Overexpression of DDR1 contributes to gastric cancer progression by inhibiting the Hippo pathway

Gastric cancer (GC) is a prevalent and devastating disease with a poor prognosis. The lack of biomarkers for early detection and effective targeted therapeutics for GC patients represents two major challenges. Through isobaric tags for relative and absolute quantitation (iTRAQ) coupled with liquid chromatography-tandem mass spectrometry (LC-MS/MS) phosphoproteomic analysis of 14 GC and gastric epithelial cell lines, we discovered the discoidin domain receptor tyrosine kinase 1 (DDR1) as a top potential drug target out of 40 tyrosine kinases detected along with over 1000 phosphoproteins profiled. The DDR1 protein and mRNA levels were upregulated in GC cells concurrent with DDR1 gene amplification. Immunohistochemistry staining of more than 200 clinical samples revealed that DDR1 was overexpressed in approximately 41% and 48% of the intestinal and diffuse types of GC cases, respectively, compared with only 3.5% in normal tissues.

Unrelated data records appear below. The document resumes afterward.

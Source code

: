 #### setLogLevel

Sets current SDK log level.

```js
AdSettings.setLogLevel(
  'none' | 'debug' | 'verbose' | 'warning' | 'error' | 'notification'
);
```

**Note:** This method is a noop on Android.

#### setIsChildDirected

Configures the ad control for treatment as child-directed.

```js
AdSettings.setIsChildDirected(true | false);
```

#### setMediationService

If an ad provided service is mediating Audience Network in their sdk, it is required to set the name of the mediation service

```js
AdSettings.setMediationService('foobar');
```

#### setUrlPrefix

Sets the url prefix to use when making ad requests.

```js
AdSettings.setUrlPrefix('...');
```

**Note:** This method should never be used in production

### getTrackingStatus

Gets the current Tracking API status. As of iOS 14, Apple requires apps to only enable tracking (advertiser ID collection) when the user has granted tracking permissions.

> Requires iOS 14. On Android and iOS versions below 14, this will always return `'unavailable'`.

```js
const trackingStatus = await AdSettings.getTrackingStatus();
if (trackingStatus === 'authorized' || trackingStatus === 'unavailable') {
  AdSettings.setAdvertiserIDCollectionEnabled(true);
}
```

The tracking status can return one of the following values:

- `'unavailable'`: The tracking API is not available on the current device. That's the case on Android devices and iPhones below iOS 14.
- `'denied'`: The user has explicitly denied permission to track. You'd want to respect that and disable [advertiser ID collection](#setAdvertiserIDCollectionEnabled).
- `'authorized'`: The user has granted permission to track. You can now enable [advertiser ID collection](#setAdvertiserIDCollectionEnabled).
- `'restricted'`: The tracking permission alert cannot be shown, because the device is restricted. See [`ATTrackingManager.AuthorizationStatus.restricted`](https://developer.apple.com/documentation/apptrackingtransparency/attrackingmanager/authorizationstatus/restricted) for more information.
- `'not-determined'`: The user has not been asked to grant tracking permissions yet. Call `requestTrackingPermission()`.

Higher DDR1 expression was associated with poor prognosis. In cellular models, DDR1 overexpression led to accelerated proliferation, invasion, and malignant transformation, putatively via inhibition of the Hippo pathway and consequent activation of YAP-TEAD target gene expression. Notably, DDR1-overexpressing GC cells exhibited high vulnerability to selective DDR1 inhibitors. The present study provides preclinical support for the application of DDR1-selective inhibitors in DDR1-overexpressing GC.